━━ GIVEN ENTRIES ━━

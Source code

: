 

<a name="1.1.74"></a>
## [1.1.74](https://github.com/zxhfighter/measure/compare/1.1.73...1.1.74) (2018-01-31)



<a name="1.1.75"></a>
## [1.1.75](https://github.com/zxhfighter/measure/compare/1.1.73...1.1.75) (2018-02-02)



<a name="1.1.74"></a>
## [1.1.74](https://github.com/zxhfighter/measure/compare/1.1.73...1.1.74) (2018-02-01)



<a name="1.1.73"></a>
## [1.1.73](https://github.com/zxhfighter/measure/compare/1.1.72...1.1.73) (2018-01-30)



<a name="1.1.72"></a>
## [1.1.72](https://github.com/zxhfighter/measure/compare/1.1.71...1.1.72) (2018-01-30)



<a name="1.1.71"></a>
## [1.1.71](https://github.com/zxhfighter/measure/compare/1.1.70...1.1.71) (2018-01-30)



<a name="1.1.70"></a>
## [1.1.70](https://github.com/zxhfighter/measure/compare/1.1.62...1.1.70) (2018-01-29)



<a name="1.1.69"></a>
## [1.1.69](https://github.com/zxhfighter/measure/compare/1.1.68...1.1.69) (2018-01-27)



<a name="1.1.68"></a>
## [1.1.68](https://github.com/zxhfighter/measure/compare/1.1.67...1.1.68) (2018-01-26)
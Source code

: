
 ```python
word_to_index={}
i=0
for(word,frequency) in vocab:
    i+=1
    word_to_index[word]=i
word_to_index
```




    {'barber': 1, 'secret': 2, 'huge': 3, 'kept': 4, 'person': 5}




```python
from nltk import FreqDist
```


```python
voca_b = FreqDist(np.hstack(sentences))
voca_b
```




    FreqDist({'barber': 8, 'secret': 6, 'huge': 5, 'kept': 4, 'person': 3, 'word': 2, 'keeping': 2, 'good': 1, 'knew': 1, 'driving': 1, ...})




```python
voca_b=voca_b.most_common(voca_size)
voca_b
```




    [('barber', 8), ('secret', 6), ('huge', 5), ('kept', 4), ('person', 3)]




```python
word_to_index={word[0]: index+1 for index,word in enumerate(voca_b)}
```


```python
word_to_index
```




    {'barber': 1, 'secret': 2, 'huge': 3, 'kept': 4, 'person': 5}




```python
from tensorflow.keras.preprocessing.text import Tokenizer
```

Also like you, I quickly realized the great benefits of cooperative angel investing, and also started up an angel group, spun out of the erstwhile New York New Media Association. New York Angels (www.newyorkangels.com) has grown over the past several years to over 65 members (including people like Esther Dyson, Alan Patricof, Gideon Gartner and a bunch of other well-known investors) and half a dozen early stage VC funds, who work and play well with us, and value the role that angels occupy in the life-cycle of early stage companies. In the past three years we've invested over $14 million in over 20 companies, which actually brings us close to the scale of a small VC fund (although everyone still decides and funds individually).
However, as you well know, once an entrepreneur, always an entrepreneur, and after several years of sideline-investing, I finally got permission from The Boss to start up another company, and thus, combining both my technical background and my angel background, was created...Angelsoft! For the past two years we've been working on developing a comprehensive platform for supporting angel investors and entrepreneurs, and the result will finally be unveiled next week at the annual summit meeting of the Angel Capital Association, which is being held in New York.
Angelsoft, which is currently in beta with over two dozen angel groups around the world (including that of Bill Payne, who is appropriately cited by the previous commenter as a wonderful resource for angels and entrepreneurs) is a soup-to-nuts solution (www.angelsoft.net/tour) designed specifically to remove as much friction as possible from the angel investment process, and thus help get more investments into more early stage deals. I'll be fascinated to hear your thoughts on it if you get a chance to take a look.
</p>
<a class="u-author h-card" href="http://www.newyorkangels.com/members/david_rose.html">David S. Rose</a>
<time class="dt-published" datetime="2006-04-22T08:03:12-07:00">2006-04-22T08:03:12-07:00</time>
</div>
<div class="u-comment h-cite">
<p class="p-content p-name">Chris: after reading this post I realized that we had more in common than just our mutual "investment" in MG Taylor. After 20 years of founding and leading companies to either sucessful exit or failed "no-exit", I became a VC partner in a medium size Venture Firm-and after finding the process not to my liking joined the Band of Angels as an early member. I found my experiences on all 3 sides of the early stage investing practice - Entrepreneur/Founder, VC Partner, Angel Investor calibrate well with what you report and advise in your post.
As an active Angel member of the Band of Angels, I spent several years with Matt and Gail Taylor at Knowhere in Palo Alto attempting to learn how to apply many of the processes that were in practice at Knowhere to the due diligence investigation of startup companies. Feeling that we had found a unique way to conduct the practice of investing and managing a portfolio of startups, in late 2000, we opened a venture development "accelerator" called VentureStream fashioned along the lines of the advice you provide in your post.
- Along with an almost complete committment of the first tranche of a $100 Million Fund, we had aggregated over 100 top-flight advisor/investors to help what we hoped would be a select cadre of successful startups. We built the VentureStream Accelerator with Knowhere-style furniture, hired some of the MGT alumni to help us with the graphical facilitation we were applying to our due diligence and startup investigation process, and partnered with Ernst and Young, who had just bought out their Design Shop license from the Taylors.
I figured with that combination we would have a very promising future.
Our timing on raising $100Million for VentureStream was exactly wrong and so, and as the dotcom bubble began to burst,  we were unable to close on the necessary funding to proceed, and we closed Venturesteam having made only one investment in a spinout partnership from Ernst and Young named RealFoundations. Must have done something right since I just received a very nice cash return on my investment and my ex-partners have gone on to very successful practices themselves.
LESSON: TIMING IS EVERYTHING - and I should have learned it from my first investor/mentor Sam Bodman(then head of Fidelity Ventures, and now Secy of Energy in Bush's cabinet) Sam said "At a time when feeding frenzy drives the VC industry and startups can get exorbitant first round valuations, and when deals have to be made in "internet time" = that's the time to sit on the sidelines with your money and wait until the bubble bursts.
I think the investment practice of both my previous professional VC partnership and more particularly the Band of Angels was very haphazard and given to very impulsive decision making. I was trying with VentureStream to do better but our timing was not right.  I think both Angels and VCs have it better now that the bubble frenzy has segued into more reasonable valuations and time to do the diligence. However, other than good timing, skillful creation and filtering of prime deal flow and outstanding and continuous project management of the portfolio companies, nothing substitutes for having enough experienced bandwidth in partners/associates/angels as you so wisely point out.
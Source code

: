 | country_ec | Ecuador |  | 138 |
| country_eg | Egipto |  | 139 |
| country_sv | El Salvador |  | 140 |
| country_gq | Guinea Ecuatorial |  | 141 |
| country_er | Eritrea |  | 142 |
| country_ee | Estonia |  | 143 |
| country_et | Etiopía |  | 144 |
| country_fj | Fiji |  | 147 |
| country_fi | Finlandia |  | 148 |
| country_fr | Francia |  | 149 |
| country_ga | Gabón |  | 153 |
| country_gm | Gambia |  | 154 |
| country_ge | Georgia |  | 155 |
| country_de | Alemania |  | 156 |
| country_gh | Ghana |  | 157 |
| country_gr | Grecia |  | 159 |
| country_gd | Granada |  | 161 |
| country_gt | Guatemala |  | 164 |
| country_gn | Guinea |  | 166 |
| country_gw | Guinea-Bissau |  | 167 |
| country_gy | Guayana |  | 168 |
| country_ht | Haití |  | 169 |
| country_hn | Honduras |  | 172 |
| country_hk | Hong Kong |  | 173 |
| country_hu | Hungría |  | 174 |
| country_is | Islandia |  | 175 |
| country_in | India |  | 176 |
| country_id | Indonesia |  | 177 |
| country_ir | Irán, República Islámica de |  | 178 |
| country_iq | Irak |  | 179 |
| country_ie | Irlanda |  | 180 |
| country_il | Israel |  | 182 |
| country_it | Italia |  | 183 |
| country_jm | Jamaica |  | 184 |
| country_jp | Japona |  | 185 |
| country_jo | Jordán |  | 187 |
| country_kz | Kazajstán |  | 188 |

━━━

WORK TO COMPLETE:
Copy whichever lines above contain the string "kept".

RESULT OF THE TASK:
    {'barber': 1, 'secret': 2, 'huge': 3, 'kept': 4, 'person': 5}
    FreqDist({'barber': 8, 'secret': 6, 'huge': 5, 'kept': 4, 'person': 3, 'word': 2, 'keeping': 2, 'good': 1, 'knew': 1, 'driving': 1, ...})
    [('barber', 8), ('secret', 6), ('huge', 5), ('kept', 4), ('person', 3)]
    {'barber': 1, 'secret': 2, 'huge': 3, 'kept': 4, 'person': 5}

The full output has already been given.